The porosity did not reduce further as fluid injection was continued. The porosity dropped only 0.1% after another 13 hours.
The cumulative porosity corresponding to relaxation time T2 are also shown as Fig. 6 to illustrate the total porosity of the core
sample at different times during the core flood test.
Several observations can be made from Fig. 5 and 6. The porosity was reduced due to particle capture and
deposition over five hours and then remained constant. The probability of particle being captured inside the core sample
increased as the pore diameter-to-particle size diameter decreased. In another word, the smaller pores would be blocked and
filled with particles before the larger pores. As particles were injected into the core sample, more small pores were blocked.

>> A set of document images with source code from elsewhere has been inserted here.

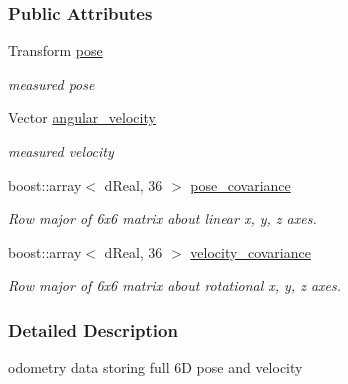 \subsubsection*{Public Attributes}
\begin{DoxyCompactItemize}
\item 
\hypertarget{classOpenRAVE_1_1SensorBase_1_1OdometrySensorData_a8f2914bb40240947a032e59e34e22176}{
Transform \hyperlink{classOpenRAVE_1_1SensorBase_1_1OdometrySensorData_a8f2914bb40240947a032e59e34e22176}{pose}}
\label{classOpenRAVE_1_1SensorBase_1_1OdometrySensorData_a8f2914bb40240947a032e59e34e22176}

\begin{DoxyCompactList}\small\item\em measured pose \item\end{DoxyCompactList}\item 
\hypertarget{classOpenRAVE_1_1SensorBase_1_1OdometrySensorData_ae8613d4f99e7dfc62e3c0e59492019ef}{
Vector \hyperlink{classOpenRAVE_1_1SensorBase_1_1OdometrySensorData_ae8613d4f99e7dfc62e3c0e59492019ef}{angular\_\-velocity}}
\label{classOpenRAVE_1_1SensorBase_1_1OdometrySensorData_ae8613d4f99e7dfc62e3c0e59492019ef}

\begin{DoxyCompactList}\small\item\em measured velocity \item\end{DoxyCompactList}\item 
\hypertarget{classOpenRAVE_1_1SensorBase_1_1OdometrySensorData_a31ce3f9136d6982a724ec36ef330f43e}{
boost::array$<$ dReal, 36 $>$ \hyperlink{classOpenRAVE_1_1SensorBase_1_1OdometrySensorData_a31ce3f9136d6982a724ec36ef330f43e}{pose\_\-covariance}}
\label{classOpenRAVE_1_1SensorBase_1_1OdometrySensorData_a31ce3f9136d6982a724ec36ef330f43e}

\begin{DoxyCompactList}\small\item\em Row major of 6x6 matrix about linear x, y, z axes. \item\end{DoxyCompactList}\item 
\hypertarget{classOpenRAVE_1_1SensorBase_1_1OdometrySensorData_acd0be57994abcabd2a851a9adc4c6933}{
boost::array$<$ dReal, 36 $>$ \hyperlink{classOpenRAVE_1_1SensorBase_1_1OdometrySensorData_acd0be57994abcabd2a851a9adc4c6933}{velocity\_\-covariance}}
\label{classOpenRAVE_1_1SensorBase_1_1OdometrySensorData_acd0be57994abcabd2a851a9adc4c6933}

\begin{DoxyCompactList}\small\item\em Row major of 6x6 matrix about rotational x, y, z axes. \item\end{DoxyCompactList}\end{DoxyCompactItemize}


\subsubsection{Detailed Description}
odometry data storing full 6D pose and velocity 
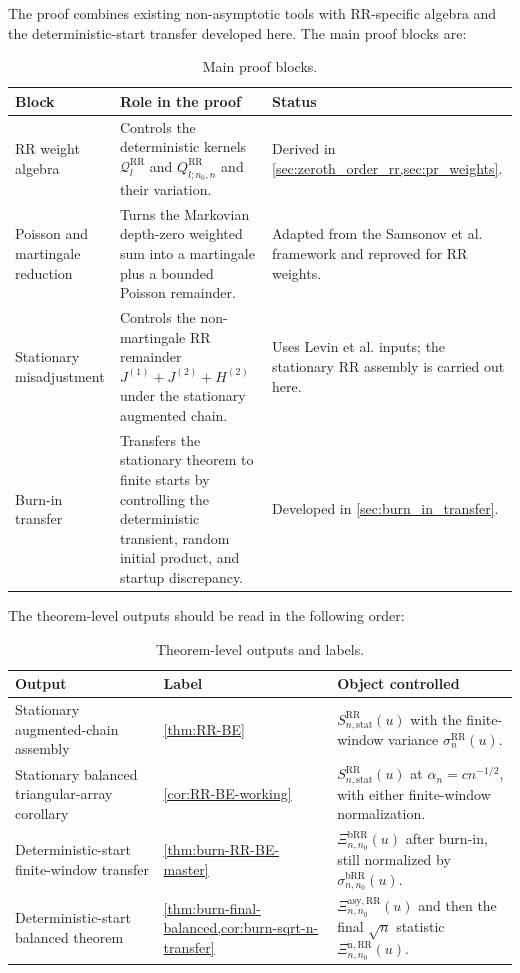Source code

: The proof combines existing non-asymptotic tools with RR-specific algebra and
 the deterministic-start transfer developed here. The main proof blocks are:

\begin{table}[htbp]
\centering
\small
\caption{Main proof blocks.}
\begin{tabular}{|p{}|p{}|p{}|}
\hline
\textbf{Block} & \textbf{Role in the proof} & \textbf{Status} \\
\hline
RR weight algebra &
Controls the deterministic kernels $\mathcal{Q}_{l}^{\mathrm{RR}}$ and
$Q_{l;n_{0},n}^{\mathrm{RR}}$ and their variation. &
Derived in \cref{sec:zeroth_order_rr,sec:pr_weights}. \\
\hline
Poisson and martingale reduction &
Turns the Markovian depth-zero weighted sum into a martingale plus a bounded
Poisson remainder. &
Adapted from the Samsonov et al. framework and reproved for RR weights. \\
\hline
Stationary misadjustment &
Controls the non-martingale RR remainder
$J^{(1)}+J^{(2)}+H^{(2)}$ under the stationary augmented chain. &
Uses Levin et al. inputs; the stationary RR assembly is carried out here. \\
\hline
Burn-in transfer &
Transfers the stationary theorem to finite starts by controlling the
deterministic transient, random initial product, and startup discrepancy. &
Developed in \cref{sec:burn_in_transfer}. \\
\hline
\end{tabular}
\end{table}

The theorem-level outputs should be read in the following order:

\begin{table}[htbp]
\centering
\small
\caption{Theorem-level outputs and labels.}
\begin{tabular}{|p{}|p{}|p{}|}
\hline
\textbf{Output} & \textbf{Label} & \textbf{Object controlled} \\
\hline
Stationary augmented-chain assembly &
\cref{thm:RR-BE} &
$S_{n,\mathrm{stat}}^{\mathrm{RR}}(u)$ with the finite-window variance
$\sigma_{n}^{\mathrm{RR}}(u)$. \\
\hline
Stationary balanced triangular-array corollary &
\cref{cor:RR-BE-working} &
$S_{n,\mathrm{stat}}^{\mathrm{RR}}(u)$ at $\alpha_n=cn^{-1/2}$, with either
finite-window normalization. \\
\hline
Deterministic-start finite-window transfer &
\cref{thm:burn-RR-BE-master} &
$\Xi_{n,n_{0}}^{\mathrm{bRR}}(u)$ after burn-in, still normalized by
$\sigma_{n,n_{0}}^{\mathrm{bRR}}(u)$. \\
\hline
Deterministic-start balanced theorem &
\cref{thm:burn-final-balanced,cor:burn-sqrt-n-transfer} &
$\Xi_{n,n_{0}}^{\mathrm{asy,RR}}(u)$ and then the final $\sqrt n$ statistic
$\Xi_{n,n_{0}}^{\mathrm{n,RR}}(u)$. \\
\hline
\end{tabular}
\end{table}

The flow was diverted to larger size pores and the capture probability rate decreased.
When all the capture sites were filled, no-more particles could be captured. They would be flushed through the large
pore paths. This explains the steady state in porosity established after 18 hours. Additional proof of establishing a steady state
during the particle injection test is examined in Fig. 7.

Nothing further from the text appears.